Using AlphaFold2 via Google Colab
DeepMind, in collaboration with Google, has provided users with a Colab notebook to run AlphaFold2 (currently version 2.1.0). The notebook can be opened at the address below, and Instructions are provided in the notebook as to how to proceed:
https://colab.research.google.com/github/deepmind/alphafold/blob/main/notebooks/AlphaFold.ipynb
As stated in the Colab notebook:
"In comparison to AlphaFold2 v2.0, this Colab notebook uses no templates (homologous structures) and a selected portion of the BFD database. We have validated these changes on several thousand recent PDB structures. While accuracy will be near-identical to the full AlphaFold2 system on many targets, a small fraction have a large drop in accuracy due to the smaller MSA and lack of templates. For best reliability, we recommend instead using the full open source AlphaFold, or the AlphaFold2 Protein Structure Database."
There is now a faster approach to multiple sequence alignment within AlphaFold2 developped by the group of Martin Steinegger (reference to the preprint paper). It has been implemented in a Google Colab notebook similarly to the above. The prediction should take about 10 minutes to run (vs. 60+ minutes with the DeepMind implementation above).
https://colab.research.google.com/github/sokrypton/ColabFold/blob/main/AlphaFold2.ipynb
Using AlphaFold2 in NMRbox
"NMRbox is a resource for biomolecular NMR (Nuclear Magnetic Resonance) software. It provides tools for finding the software you need, documentation and tutorials for getting the most out of the software, and cloud-based virtual machines for executing the software."

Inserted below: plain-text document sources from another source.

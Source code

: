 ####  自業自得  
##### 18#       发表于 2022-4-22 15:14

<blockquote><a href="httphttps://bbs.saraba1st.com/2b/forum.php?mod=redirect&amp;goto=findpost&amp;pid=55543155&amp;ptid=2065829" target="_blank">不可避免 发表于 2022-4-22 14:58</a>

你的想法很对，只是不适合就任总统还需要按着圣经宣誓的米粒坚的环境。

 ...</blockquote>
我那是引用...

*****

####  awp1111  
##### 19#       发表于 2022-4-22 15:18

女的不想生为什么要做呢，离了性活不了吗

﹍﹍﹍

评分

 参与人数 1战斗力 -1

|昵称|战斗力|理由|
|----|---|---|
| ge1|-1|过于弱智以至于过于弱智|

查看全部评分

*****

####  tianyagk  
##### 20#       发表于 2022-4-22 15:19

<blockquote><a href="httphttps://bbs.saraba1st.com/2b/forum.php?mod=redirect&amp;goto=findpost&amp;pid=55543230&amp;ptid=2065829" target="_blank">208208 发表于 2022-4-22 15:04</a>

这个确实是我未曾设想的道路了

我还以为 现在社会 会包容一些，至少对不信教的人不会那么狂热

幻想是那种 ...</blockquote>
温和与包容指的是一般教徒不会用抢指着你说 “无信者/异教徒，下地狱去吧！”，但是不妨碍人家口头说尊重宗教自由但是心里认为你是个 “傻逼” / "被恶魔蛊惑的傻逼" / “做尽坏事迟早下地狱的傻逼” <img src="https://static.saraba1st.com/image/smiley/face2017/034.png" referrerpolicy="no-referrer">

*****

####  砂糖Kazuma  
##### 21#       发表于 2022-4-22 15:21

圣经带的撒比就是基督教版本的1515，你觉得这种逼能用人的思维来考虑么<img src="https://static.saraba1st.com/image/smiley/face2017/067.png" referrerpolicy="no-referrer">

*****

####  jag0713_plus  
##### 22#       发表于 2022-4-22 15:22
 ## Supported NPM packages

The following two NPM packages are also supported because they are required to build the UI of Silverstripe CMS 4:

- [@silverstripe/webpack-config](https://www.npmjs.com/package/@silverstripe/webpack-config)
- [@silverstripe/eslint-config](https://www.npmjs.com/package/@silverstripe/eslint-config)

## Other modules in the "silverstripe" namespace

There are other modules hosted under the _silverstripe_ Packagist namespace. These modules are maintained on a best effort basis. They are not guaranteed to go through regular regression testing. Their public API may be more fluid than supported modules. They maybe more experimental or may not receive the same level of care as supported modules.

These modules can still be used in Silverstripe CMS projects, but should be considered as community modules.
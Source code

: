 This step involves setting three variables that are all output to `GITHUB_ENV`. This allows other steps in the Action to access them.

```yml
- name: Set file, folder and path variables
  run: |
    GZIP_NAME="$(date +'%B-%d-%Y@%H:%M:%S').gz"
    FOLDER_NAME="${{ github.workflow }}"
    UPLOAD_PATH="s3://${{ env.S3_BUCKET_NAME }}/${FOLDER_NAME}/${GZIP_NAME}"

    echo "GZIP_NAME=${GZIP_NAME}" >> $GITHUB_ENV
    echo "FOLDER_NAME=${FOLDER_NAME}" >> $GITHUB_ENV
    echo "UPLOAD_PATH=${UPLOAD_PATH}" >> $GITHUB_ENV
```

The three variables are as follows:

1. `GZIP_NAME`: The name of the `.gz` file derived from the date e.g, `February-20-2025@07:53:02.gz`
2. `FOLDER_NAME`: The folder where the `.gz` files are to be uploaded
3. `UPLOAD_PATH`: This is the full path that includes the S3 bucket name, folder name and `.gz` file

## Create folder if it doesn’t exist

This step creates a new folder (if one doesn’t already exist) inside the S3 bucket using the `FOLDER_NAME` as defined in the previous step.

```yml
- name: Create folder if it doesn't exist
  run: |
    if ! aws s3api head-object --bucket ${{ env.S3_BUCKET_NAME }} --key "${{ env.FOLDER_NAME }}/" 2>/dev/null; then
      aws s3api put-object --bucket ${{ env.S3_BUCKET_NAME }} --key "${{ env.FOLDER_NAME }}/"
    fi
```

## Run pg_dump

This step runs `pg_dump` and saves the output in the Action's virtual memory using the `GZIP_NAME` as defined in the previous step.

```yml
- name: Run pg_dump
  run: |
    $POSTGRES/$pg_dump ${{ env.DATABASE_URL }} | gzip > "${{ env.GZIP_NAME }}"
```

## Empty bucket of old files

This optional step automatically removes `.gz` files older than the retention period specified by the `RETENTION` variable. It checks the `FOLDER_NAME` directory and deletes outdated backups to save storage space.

After registering, it is possible to log into a virtual machine and run AlphaFold2 predictions (version 2.1.1). At the moment, only T4 equipped VMs are available for this task: argon.nmrbox.org, oxygen.nmrbox.org, rubidium.nmrbox.org, and zirconium.nmrbox.org. Once logged in:
- Open a terminal and go to the desired output directory
- Create a FASTA file containing the protein sequence of interest
- Run AlphaFold2 using the
AlphaFold2 FASTA_file.fasta
command. Other options are availables, seeAlphaFold2 -h
.